Joseph Borg (born 19 March 1952) is a Maltese politician and diplomat. Prior to taking up the post of Commissioner for Fisheries and Maritime Affairs, he was Minister of Foreign Affairs and led Malta's EU-accession negotiations.

Career
He graduated Doctor of Laws in Malta in 1975 and Master of Laws in Wales in 1988.

Since 1979, Borg held various academic posts at the University of Malta, mainly focusing on company law, industrial law and European law. He also held various posts as legal adviser to companies and corporate bodies in Malta and other countries.
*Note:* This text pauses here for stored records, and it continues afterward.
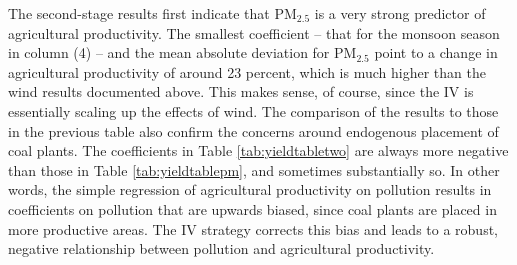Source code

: \documentclass[
]{article}
\begin{document}
The second-stage results first indicate that \(\mathrm{PM_{2.5}}\) is a very strong predictor of agricultural productivity. The smallest coefficient -- that for the monsoon season in column (4) -- and the mean absolute deviation for \(\mathrm{PM_{2.5}}\) point to a change in agricultural productivity of around 23 percent, which is much higher than the wind results documented above. This makes sense, of course, since the IV is essentially scaling up the effects of wind. The comparison of the results to those in the previous table also confirm the concerns around endogenous placement of coal plants. The coefficients in Table \ref{tab:yieldtabletwo} are always more negative than those in Table \ref{tab:yieldtablepm}, and sometimes substantially so. In other words, the simple regression of agricultural productivity on pollution results in coefficients on pollution that are upwards biased, since coal plants are placed in more productive areas. The IV strategy corrects this bias and leads to a robust, negative relationship between pollution and agricultural productivity.
\end{document}
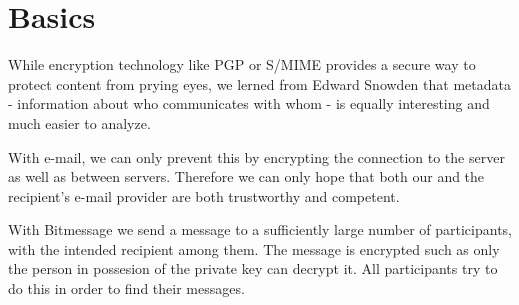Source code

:  \section{Basics}

  While encryption technology like PGP or S/MIME provides a secure way to protect content from prying eyes, we lerned from Edward Snowden that metadata - information about who communicates with whom - is equally interesting and much easier to analyze.

  With e-mail, we can only prevent this by encrypting the connection to the server as well as between servers. Therefore we can only hope that both our and the recipient's e-mail provider are both trustworthy and competent.

  With Bitmessage we send a message to a sufficiently large number of participants, with the intended recipient among them. The message is encrypted such as only the person in possesion of the private key can decrypt it. All participants try to do this in order to find their messages.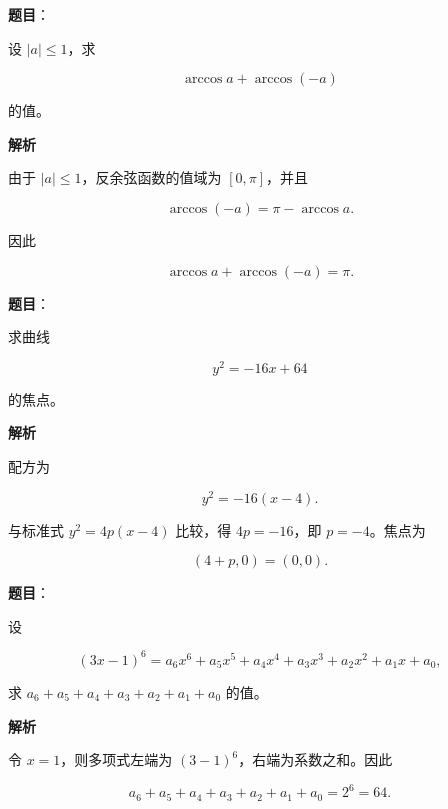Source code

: \begin{answer}

\textbf{题目}：

设 $|a|\le1$，求

\nopagebreak[4]
\[
\arccos a+\arccos(-a)
\]

的值。

\textbf{解析}

由于 $|a|\le1$，反余弦函数的值域为 $[0,\pi]$，并且

\nopagebreak[4]
\[
\arccos(-a)=\pi-\arccos a.
\]

因此

\nopagebreak[4]
\[
\arccos a+\arccos(-a)=\pi.
\]


\end{answer}
\begin{answer}

\textbf{题目}：

求曲线

\nopagebreak[4]
\[
y^2=-16x+64
\]

的焦点。

\textbf{解析}

配方为

\nopagebreak[4]
\[
y^2=-16(x-4).
\]

与标准式 $y^2=4p(x-4)$ 比较，得 $4p=-16$，即 $p=-4$。焦点为

\nopagebreak[4]
\[
(4+p,0)=(0,0).
\]


\end{answer}
\begin{answer}

\textbf{题目}：

设

\nopagebreak[4]
\[
(3x-1)^6=a_6x^6+a_5x^5+a_4x^4+a_3x^3+a_2x^2+a_1x+a_0,
\]

求 $a_6+a_5+a_4+a_3+a_2+a_1+a_0$ 的值。

\textbf{解析}

令 $x=1$，则多项式左端为 $(3-1)^6$，右端为系数之和。因此

\nopagebreak[4]
\[
a_6+a_5+a_4+a_3+a_2+a_1+a_0=2^6=64.
\]


\end{answer}
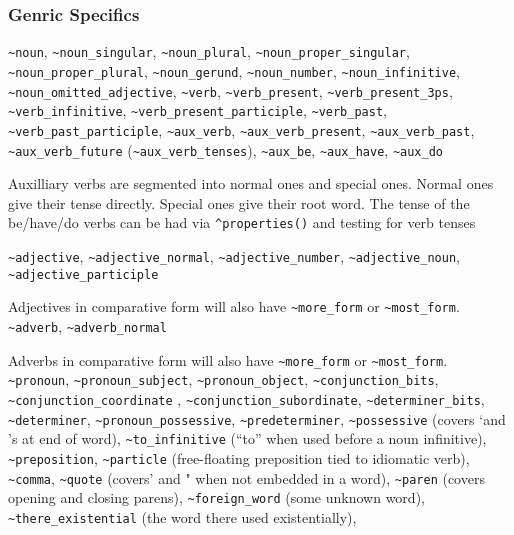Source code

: \documentclass[]{article}
\begin{document}
\subsubsection{Genric Specifics}\label{genric-specifics}

\texttt{\textasciitilde{}noun},
\texttt{\textasciitilde{}noun\_singular},
\texttt{\textasciitilde{}noun\_plural},
\texttt{\textasciitilde{}noun\_proper\_singular},
\texttt{\textasciitilde{}noun\_proper\_plural},
\texttt{\textasciitilde{}noun\_gerund},
\texttt{\textasciitilde{}noun\_number},
\texttt{\textasciitilde{}noun\_infinitive},
\texttt{\textasciitilde{}noun\_omitted\_adjective},
\texttt{\textasciitilde{}verb}, \texttt{\textasciitilde{}verb\_present},
\texttt{\textasciitilde{}verb\_present\_3ps},
\texttt{\textasciitilde{}verb\_infinitive},
\texttt{\textasciitilde{}verb\_present\_participle},
\texttt{\textasciitilde{}verb\_past},
\texttt{\textasciitilde{}verb\_past\_participle},
\texttt{\textasciitilde{}aux\_verb},
\texttt{\textasciitilde{}aux\_verb\_present},
\texttt{\textasciitilde{}aux\_verb\_past},
\texttt{\textasciitilde{}aux\_verb\_future}
(\texttt{\textasciitilde{}aux\_verb\_tenses}),
\texttt{\textasciitilde{}aux\_be}, \texttt{\textasciitilde{}aux\_have},
\texttt{\textasciitilde{}aux\_do}

Auxilliary verbs are segmented into normal ones and special ones. Normal
ones give their tense directly. Special ones give their root word. The
tense of the be/have/do verbs can be had via \texttt{\^{}properties()}
and testing for verb tenses

\texttt{\textasciitilde{}adjective},
\texttt{\textasciitilde{}adjective\_normal},
\texttt{\textasciitilde{}adjective\_number},
\texttt{\textasciitilde{}adjective\_noun},
\texttt{\textasciitilde{}adjective\_participle}

Adjectives in comparative form will also have
\texttt{\textasciitilde{}more\_form} or
\texttt{\textasciitilde{}most\_form}. \texttt{\textasciitilde{}adverb},
\texttt{\textasciitilde{}adverb\_normal}

Adverbs in comparative form will also have
\texttt{\textasciitilde{}more\_form} or
\texttt{\textasciitilde{}most\_form}. \texttt{\textasciitilde{}pronoun},
\texttt{\textasciitilde{}pronoun\_subject},
\texttt{\textasciitilde{}pronoun\_object},
\texttt{\textasciitilde{}conjunction\_bits},
\texttt{\textasciitilde{}conjunction\_coordinate} ,
\texttt{\textasciitilde{}conjunction\_subordinate},
\texttt{\textasciitilde{}determiner\_bits},
\texttt{\textasciitilde{}determiner},
\texttt{\textasciitilde{}pronoun\_possessive},
\texttt{\textasciitilde{}predeterminer},
\texttt{\textasciitilde{}possessive} (covers `and 's at end of word),
\texttt{\textasciitilde{}to\_infinitive} (``to'' when used before a noun
infinitive), \texttt{\textasciitilde{}preposition},
\texttt{\textasciitilde{}particle} (free-floating preposition tied to
idiomatic verb), \texttt{\textasciitilde{}comma},
\texttt{\textasciitilde{}quote} (covers' and " when not embedded in a
word), \texttt{\textasciitilde{}paren} (covers opening and closing
parens), \texttt{\textasciitilde{}foreign\_word} (some unknown word),
\texttt{\textasciitilde{}there\_existential} (the word there used
existentially),
\end{document}
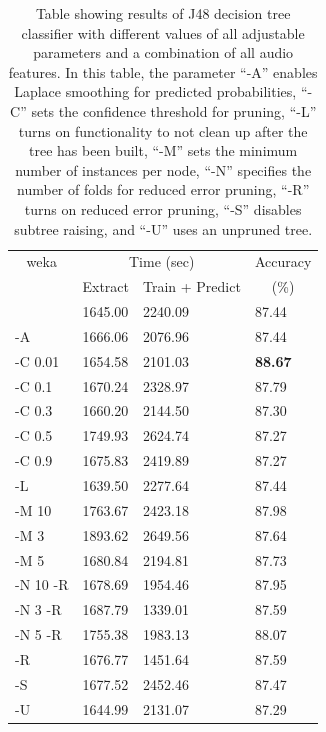 \begin{table}
\begin{tabular}{|l|l|l|l|}
\hline
\multicolumn{1}{|c|}{weka} & \multicolumn{2}{c|}{Time (sec)} & Accuracy \\
\hhline{|~|-|-|~|}
\multicolumn{1}{|c|}{param} & Extract & Train + Predict & \multicolumn{1}{c|}{(\%)} \\
\hhline{|=|=|=|=|}
           &  1645.00  &    2240.09  &  87.44  \\
 -A        &  1666.06  &    2076.96  &  87.44  \\
 -C 0.01   &  1654.58  &    2101.03  &  \textbf{88.67}  \\
 -C 0.1    &  1670.24  &    2328.97  &  87.79  \\
 -C 0.3    &  1660.20  &    2144.50  &  87.30  \\
 -C 0.5    &  1749.93  &    2624.74  &  87.27  \\
 -C 0.9    &  1675.83  &    2419.89  &  87.27  \\
 -L        &  1639.50  &    2277.64  &  87.44  \\
\hline
 -M 10     &  1763.67  &    2423.18  &  87.98  \\
 -M 3      &  1893.62  &    2649.56  &  87.64  \\
 -M 5      &  1680.84  &    2194.81  &  87.73  \\
 -N 10 -R  &  1678.69  &    1954.46  &  87.95  \\
 -N 3 -R   &  1687.79  &    1339.01  &  87.59  \\
 -N 5 -R   &  1755.38  &    1983.13  &  88.07  \\
 -R        &  1676.77  &    1451.64  &  87.59  \\
 -S        &  1677.52  &    2452.46  &  87.47  \\
 -U        &  1644.99  &    2131.07  &  87.29  \\
\hline
\end{tabular}
\caption{Table showing results of J48 decision tree classifier with
  different values of all adjustable parameters and a combination of
  all audio features.  In this table, the parameter ``-A'' enables
  Laplace smoothing for predicted probabilities, ``-C'' sets the
  confidence threshold for pruning, ``-L'' turns on functionality to
  not clean up after the tree has been built, ``-M'' sets the minimum
  number of instances per node, ``-N'' specifies the number of folds
  for reduced error pruning, ``-R'' turns on reduced error pruning,
  ``-S'' disables subtree raising, and ``-U'' uses an unpruned tree. }
\label{table:obv-weka-j48}
\end{table}

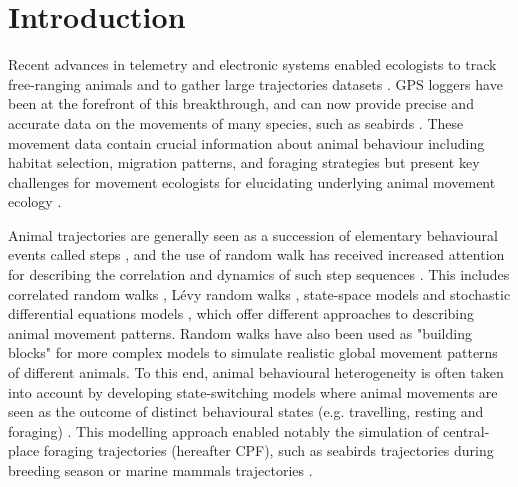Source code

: \documentclass{article}
\begin{document}

\section{Introduction}

Recent advances in telemetry and electronic systems enabled ecologists to track free-ranging animals and to gather large trajectories datasets \citep{ropert-coudert_diving_2009,bograd_biologging_2010,chung_review_2021}. GPS loggers have been at the forefront of this breakthrough, and can now provide precise and accurate data on the movements of many species, such as seabirds \citep{wakefield_quantifying_2009,yoda_advances_2019}. These movement data contain crucial information about animal behaviour including habitat selection, migration patterns, and foraging strategies but present key challenges for movement ecologists for elucidating underlying animal movement ecology \citep{hays_key_2016}. 

Animal trajectories are generally seen as a succession of elementary behavioural events called steps \citep{nathan_movement_2008}, and the use of random walk has received increased attention for describing the correlation and dynamics of such step sequences \citep{turchin_quantitative_1998,codling_random_2008}. This includes correlated random walks \citep[e.g.][]{bergman_caribou_2000}, Lévy random walks \citep[e.g.][]{viswanathan_levy_2008}, state-space models \citep[e.g.][]{patterson_statespace_2008} and stochastic differential equations models \citep[e.g.][]{michelot_langevin_2018}, which offer different approaches to describing animal movement patterns. Random walks have also been used as "building blocks" for more complex models to simulate realistic global movement patterns of different animals. To this end, animal behavioural heterogeneity is often taken into account by developing state-switching models where animal movements are seen as the outcome of distinct behavioural states (e.g. travelling, resting and foraging) \citep{morales_extracting_2004}. This modelling approach enabled notably the simulation of central-place foraging trajectories (hereafter CPF), such as seabirds trajectories during breeding season \citep[e.g.][]{boyd_effects_2016,zhang_linking_2017} or marine mammals trajectories \citep[e.g.][]{satterthwaite_behavioral_2012,massardier-galata_breeding_2017}.
\end{document}

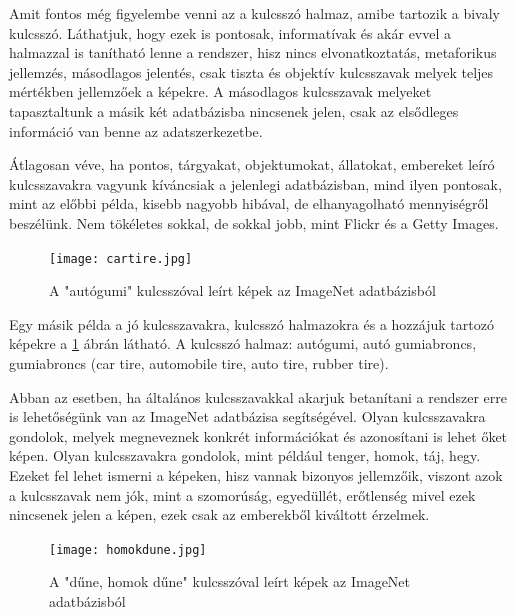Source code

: \documentclass[12pt, a4paper, oneside]{book}
\theoremstyle{tetel}
\begin{document}
	Amit fontos még figyelembe venni az a kulcsszó halmaz, amibe tartozik a bivaly kulcsszó. Láthatjuk, hogy ezek is pontosak, informatívak és akár evvel a halmazzal is tanítható lenne a rendszer, hisz nincs elvonatkoztatás, metaforikus jellemzés, másodlagos jelentés, csak tiszta és objektív kulcsszavak melyek teljes mértékben jellemzőek a képekre. A másodlagos kulcsszavak melyeket tapasztaltunk a másik két adatbázisba nincsenek jelen, csak az elsődleges információ van benne az adatszerkezetbe.

	Átlagosan véve, ha pontos, tárgyakat, objektumokat, állatokat, embereket leíró kulcsszavakra vagyunk kíváncsiak a jelenlegi adatbázisban, mind ilyen pontosak, mint az előbbi példa, kisebb nagyobb hibával, de elhanyagolható mennyiségről beszélünk. Nem tökéletes sokkal, de sokkal jobb, mint  Flickr\cite{1} és a Getty Images\cite{2}.

\vspace{0.4cm}
\begin{figure}[h]
\begin{center}
\texttt{[image: cartire.jpg]}
\caption{{A "autógumi" kulcsszóval leírt képek az ImageNet\cite{3} adatbázisból}}
\label{cartire}
\end{center}
\end{figure}

	Egy másik példa a jó kulcsszavakra, kulcsszó halmazokra és a hozzájuk tartozó képekre a \ref{cartire} ábrán látható. A kulcsszó halmaz: autógumi, autó gumiabroncs, gumiabroncs (car tire, automobile tire, auto tire, rubber tire).

	Abban az esetben, ha általános kulcsszavakkal akarjuk betanítani a rendszer erre is lehetőségünk van az ImageNet \cite{3}adatbázisa segítségével. Olyan kulcsszavakra gondolok, melyek megneveznek konkrét információkat és azonosítani is lehet őket képen. Olyan kulcsszavakra gondolok, mint például tenger, homok, táj, hegy. Ezeket fel lehet ismerni a képeken, hisz vannak bizonyos jellemzőik, viszont azok a kulcsszavak nem jók, mint a szomorúság, egyedüllét, erőtlenség mivel ezek nincsenek jelen a képen, ezek csak az emberekből kiváltott érzelmek. 

\vspace{0.4cm}
\begin{figure}[h]
\begin{center}
\texttt{[image: homokdune.jpg]}
\caption{{A "dűne, homok dűne" kulcsszóval leírt képek az ImageNet\cite{3} adatbázisból}}
\label{homokdune}
\end{center}
\end{figure}
\end{document}
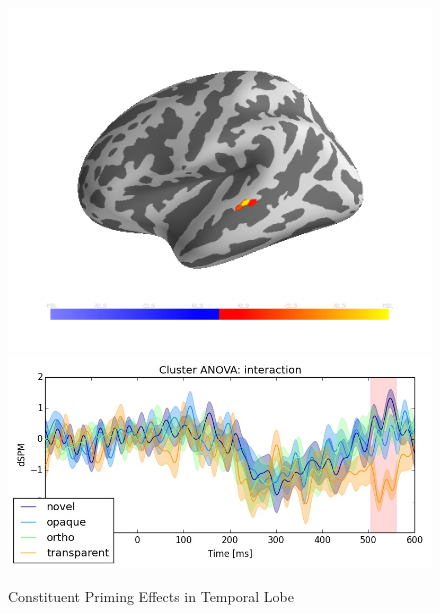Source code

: \documentclass{frontiersSCNS}
\begin{document}
\begin{figure}
\begin{centering}
\includegraphics[scale=0.33]{images/target_brain_inter_analysis}\includegraphics[scale=0.33]{images/target_anova_inter_analysis}
\par\end{centering}
\caption{\label{fig:priming_targets} Constituent Priming Effects in Temporal Lobe}
\end{figure}
\end{document}
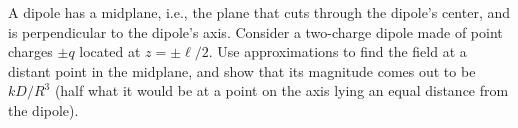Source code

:         A dipole has a midplane, i.e., the plane that cuts through the dipole's
        center, and is perpendicular to the dipole's axis.
        Consider a two-charge dipole made of point charges $\pm q$ located
        at $z=\pm\ell/2$. Use approximations to find the field at a distant
        point in the midplane, and show that its magnitude comes out to be 
        $kD/R^3$ (half what it would be at a point on the axis lying an equal distance
        from the dipole).
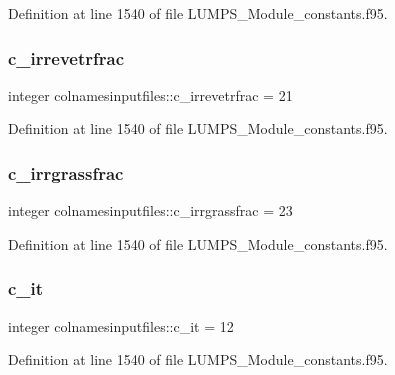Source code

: Definition at line 1540 of file L\+U\+M\+P\+S\+\_\+\+Module\+\_\+constants.\+f95.

\mbox{\label{namespacecolnamesinputfiles_a469c588da4e0ea1e93f676a96c2b3f0d}} 
\subsubsection{\texorpdfstring{c\+\_\+irrevetrfrac}{c\_irrevetrfrac}}
{\footnotesize\ttfamily integer colnamesinputfiles\+::c\+\_\+irrevetrfrac = 21}



Definition at line 1540 of file L\+U\+M\+P\+S\+\_\+\+Module\+\_\+constants.\+f95.

\mbox{\label{namespacecolnamesinputfiles_ad67f646a9794ac7f54a585a7f2d7b8d8}} 
\subsubsection{\texorpdfstring{c\+\_\+irrgrassfrac}{c\_irrgrassfrac}}
{\footnotesize\ttfamily integer colnamesinputfiles\+::c\+\_\+irrgrassfrac = 23}



Definition at line 1540 of file L\+U\+M\+P\+S\+\_\+\+Module\+\_\+constants.\+f95.

\mbox{\label{namespacecolnamesinputfiles_a63b7102a0bfb2990c3d9ef7d9f3e7a76}} 
\subsubsection{\texorpdfstring{c\+\_\+it}{c\_it}}
{\footnotesize\ttfamily integer colnamesinputfiles\+::c\+\_\+it = 12}



Definition at line 1540 of file L\+U\+M\+P\+S\+\_\+\+Module\+\_\+constants.\+f95.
He began his career in politics as an advisor to the Foreign Minister on European Union matters from 1989 until 1995. From 1992 until 1995 he also served as member of the board of directors of the Maltese Central Bank. He was elected to Parliament in 1995 as a member of the Nationalist Party. He later served as Parliamentary Secretary within the Ministry of Foreign Affairs from 1998 to 1999 and was subsequently appointed Minister of Foreign Affairs in 1999. He held this post until he was nominated Commissioner for Fisheries and Maritime Affairs in 2004, upon Malta's accession to the EU.

Fisheries Commissioner
As European Commissioner, he has been responsible for spearheading the EU's Integrated Maritime Policy and for innovative measures in fisheries, particularly through the involvement of stakeholders and the fight against illegal fishing activities, aimed at achieving sustainability in the sector. However, European fisheries policy has been unsuccessful so far in achieving sustainability, with 91% of fisheries on course to be classified as "overfished" by 2015, by which time the EU has committed to international targets for achieving sustainability.

Borg courted controversy among environmental groups by fiercely opposing the ban on the sale of Bluefin tuna, an increasingly rare fish which sells for thousands of pounds in Japan. His position on Bluefin tuna has been linked to the fact that the industry earns €100 million annually for Malta. Borg commented to the Times of Malta that "it is thanks to a lot of hard work at my level and at my staff's level that many of the proposals that are agreed by the commission took into account Maltese sensitivities".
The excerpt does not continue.